For shorter inserts, the intensity of the repeat-exiting band decreases and the diffuse band becomes undetectable (Fig. 1A, lanes 3–6; see also the graph in Fig. S1). Surprisingly, while a long C sequence (C32) causes no blockage (Fig. 1A, lane 1), small interruptions of C4 within the G32 sequence (inserts G20C4G8 and G8C4G20) produce additional sharp blockage signals (shown by white chevrons), whose positions roughly coincide with the positions of the interruptions (Fig. 1A, lanes 7 and 8; see also Fig. S2 for mapping). A similar (or even stronger) effect is produced by the T4 interruption (sequence G20T4G8; Fig. 1A, lane 10). The latter observation suggests that the additional blockage signal produced by the C4 interruption is not due to interactions between C and G in the DNA insert or its RNA transcript. Note that the oligoT sequence might, in principle, provide some blockage signal by itself because of the very low stability of the rU/dA duplex (17, 18). However, this does not seem to be the case, because when the T4 interruption was imbedded in the C32 run (C20T4C8 sequence) instead of the G32 run, it produced little if any blockage signal (Fig. 1A, lane 9).

The single-round transcription experiments (see SI Methods and Fig. S3) suggest that the blocked RNAP is not able to resume transcription after blockage, at least within the characteristic duration of experiments performed in this work. It remains to be established whether this blockage is accompanied by RNAP dissociation from the template.

The patterns of the blockage signals in the case of the negatively supercoiled (sc) DNA template (Fig. 1B) were similar to those for the linear DNA template (Fig. 1A). However, in contrast to linear templates, the total yield of “runoff products” was significantly decreased for the plasmids with blocking sequences compared to that for the plasmids without blocking inserts, indicating that the blockage is significantly higher for scDNA than for linear DNA. We estimated that the blockage for the G20T4G8 insert was about 1 order of magnitude greater for scDNA than for linear DNA (Fig. S4).

Both Upstream and Downstream G Stretches Contribute to Blockage at a C4 Interruption.

Short Py interruptions imbedded in the G32 sequence produce additional blockage signals, which we call “interruption blockage signals” (Fig. 1, lanes 7, 8, and 10). For sequences G8C4Gn, the interruption blockage signals strongly decrease when the length of the downstream G stretch was reduced from 16 to 4 nt, as well as when the upstream G stretch G8 was “scrambled” by G-to-C inversions (Fig. 2). Thus, both upstream and downstream G stretches contribute to blockage at the C4 interruption.

Fig. 2.

Both upstream and downstream G stretches contribute to the blockage signal at the C4 interruption. The block arrow and the chevron show the repeat-exiting and interruption blockage bands, respectively. The interruption blockage band is well-pronounced only for the sequence G8C4G16. Presented results are for scDNA.

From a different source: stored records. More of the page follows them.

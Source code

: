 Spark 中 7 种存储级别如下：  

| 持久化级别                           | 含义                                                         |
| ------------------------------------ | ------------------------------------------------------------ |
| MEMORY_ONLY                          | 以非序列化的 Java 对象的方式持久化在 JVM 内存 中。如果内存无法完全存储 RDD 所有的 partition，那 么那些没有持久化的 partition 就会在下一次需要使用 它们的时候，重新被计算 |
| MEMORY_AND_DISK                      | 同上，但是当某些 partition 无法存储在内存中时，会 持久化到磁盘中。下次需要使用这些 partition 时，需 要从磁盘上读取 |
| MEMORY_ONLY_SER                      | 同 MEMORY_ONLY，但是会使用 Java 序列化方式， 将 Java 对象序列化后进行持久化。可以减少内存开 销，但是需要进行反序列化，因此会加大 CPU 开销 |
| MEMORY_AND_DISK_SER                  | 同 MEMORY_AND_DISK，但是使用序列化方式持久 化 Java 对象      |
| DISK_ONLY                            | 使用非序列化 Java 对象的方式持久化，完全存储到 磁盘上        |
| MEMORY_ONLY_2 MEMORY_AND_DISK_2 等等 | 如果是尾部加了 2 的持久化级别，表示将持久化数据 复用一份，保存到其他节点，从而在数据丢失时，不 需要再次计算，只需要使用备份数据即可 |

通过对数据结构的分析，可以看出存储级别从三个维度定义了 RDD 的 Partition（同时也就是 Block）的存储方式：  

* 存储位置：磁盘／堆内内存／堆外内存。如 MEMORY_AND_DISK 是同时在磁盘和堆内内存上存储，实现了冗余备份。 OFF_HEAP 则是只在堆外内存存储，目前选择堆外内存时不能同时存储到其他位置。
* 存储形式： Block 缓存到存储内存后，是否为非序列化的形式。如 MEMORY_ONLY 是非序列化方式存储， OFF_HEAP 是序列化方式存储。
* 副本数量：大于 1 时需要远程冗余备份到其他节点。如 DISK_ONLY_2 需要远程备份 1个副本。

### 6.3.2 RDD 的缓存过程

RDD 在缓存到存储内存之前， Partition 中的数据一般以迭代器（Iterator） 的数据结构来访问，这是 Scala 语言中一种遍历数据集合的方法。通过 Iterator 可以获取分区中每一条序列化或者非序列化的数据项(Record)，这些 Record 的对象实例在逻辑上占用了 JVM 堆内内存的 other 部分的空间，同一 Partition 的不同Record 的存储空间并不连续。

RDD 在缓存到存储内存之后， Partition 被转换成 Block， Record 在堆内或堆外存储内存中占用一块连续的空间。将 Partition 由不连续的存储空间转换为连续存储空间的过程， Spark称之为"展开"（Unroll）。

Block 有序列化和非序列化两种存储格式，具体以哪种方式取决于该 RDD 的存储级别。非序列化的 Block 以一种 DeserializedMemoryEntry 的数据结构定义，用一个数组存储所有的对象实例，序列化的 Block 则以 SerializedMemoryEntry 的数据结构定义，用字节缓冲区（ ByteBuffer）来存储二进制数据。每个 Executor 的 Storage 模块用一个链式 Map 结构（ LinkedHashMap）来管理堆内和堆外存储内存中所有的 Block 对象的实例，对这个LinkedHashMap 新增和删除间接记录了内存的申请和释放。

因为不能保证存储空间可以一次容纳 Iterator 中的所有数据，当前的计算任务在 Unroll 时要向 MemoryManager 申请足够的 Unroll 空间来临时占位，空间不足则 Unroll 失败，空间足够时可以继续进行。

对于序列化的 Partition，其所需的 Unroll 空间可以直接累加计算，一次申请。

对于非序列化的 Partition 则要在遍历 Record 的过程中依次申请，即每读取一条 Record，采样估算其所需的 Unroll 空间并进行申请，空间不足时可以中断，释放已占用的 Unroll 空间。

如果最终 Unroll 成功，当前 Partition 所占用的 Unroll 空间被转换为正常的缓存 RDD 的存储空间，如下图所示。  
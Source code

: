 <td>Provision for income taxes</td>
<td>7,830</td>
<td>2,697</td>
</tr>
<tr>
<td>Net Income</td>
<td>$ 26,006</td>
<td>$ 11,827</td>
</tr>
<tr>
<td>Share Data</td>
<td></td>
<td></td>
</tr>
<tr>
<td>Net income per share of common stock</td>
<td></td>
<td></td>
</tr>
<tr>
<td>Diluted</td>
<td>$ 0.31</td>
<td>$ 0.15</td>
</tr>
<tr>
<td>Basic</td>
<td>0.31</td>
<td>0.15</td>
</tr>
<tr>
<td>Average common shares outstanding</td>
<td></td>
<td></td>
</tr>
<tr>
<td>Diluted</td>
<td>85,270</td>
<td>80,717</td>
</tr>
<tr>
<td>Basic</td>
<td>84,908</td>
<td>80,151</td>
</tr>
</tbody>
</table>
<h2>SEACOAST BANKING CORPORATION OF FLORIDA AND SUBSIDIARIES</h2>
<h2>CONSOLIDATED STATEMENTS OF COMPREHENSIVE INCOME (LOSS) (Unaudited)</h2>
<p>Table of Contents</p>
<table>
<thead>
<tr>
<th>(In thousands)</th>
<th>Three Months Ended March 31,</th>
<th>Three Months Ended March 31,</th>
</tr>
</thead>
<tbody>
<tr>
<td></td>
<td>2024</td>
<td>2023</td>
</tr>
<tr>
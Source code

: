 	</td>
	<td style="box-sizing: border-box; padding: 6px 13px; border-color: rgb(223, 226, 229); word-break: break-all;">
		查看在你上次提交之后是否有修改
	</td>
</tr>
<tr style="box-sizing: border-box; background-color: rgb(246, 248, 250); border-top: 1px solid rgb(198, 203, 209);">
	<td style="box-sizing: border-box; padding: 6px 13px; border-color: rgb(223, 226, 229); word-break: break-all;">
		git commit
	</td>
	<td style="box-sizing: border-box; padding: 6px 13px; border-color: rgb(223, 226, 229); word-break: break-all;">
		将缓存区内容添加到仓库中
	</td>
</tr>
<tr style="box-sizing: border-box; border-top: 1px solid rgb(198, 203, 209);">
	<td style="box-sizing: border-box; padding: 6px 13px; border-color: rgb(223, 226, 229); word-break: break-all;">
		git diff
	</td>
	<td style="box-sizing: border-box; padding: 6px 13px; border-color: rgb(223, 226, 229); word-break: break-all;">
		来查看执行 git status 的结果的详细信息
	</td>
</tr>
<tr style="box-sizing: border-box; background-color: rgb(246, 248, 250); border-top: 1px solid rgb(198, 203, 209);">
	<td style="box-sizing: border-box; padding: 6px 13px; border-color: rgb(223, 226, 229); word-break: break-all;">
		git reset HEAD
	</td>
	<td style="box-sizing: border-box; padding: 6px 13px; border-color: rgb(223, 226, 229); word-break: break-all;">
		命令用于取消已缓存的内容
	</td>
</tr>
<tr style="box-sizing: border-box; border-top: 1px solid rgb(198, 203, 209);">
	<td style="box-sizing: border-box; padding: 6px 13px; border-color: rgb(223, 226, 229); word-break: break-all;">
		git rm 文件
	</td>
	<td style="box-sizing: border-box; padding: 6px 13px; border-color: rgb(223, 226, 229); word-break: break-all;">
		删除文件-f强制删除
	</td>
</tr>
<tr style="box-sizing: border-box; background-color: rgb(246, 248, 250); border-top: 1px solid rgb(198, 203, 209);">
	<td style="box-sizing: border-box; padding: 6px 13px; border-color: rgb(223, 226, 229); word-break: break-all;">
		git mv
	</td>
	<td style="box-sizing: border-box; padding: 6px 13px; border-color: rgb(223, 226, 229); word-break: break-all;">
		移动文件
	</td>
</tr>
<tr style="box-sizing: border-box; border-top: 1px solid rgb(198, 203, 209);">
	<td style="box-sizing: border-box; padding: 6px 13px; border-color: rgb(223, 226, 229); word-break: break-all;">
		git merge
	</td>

The Intensity of the Blockage Does not Correlate with the H-DNA-Forming Potential of the G32 Sequence Derivatives.

One of the models for transcription blockage by homopurine-homopyrimidine sequences involves the formation of the intramolecular triplex (H-DNA) behind a moving RNA polymerase that causes transcription blockage immediately downstream of the insert (6, 7). To determine whether this mechanism could be responsible for the blockage observed for the G32 sequence, we took advantage of the fact that H-DNA formation requires mirror symmetry of the sequence (reviewed in ref. 19). Thus, a sequence based upon a G32 run containing several G-to-A substitutions, symmetrically positioned relative to its center (G32-S: ), should form H-DNA much more readily than a sequence with an equal number of asymmetric G-to-A substitutions (G32-AS: ). A restriction protection assay confirmed that the G32-S forms H-DNA more readily than G32-AS (Fig. S5A). However, the symmetric and asymmetric substitutions had the same effects on transcription blockage: The overall intensity of the blockage bands within the insert decreased about 3-fold in comparison with the original G32 sequence, whereas the intensity of the repeat-exiting band was roughly the same as that for G32 (Fig. S5B). Thus, the blockage does not correlate with the H-DNA-forming potential of the sequence.

Transcription Blockage Is not Sensitive to the Type of Monovalent Cations in the Transcription Reaction.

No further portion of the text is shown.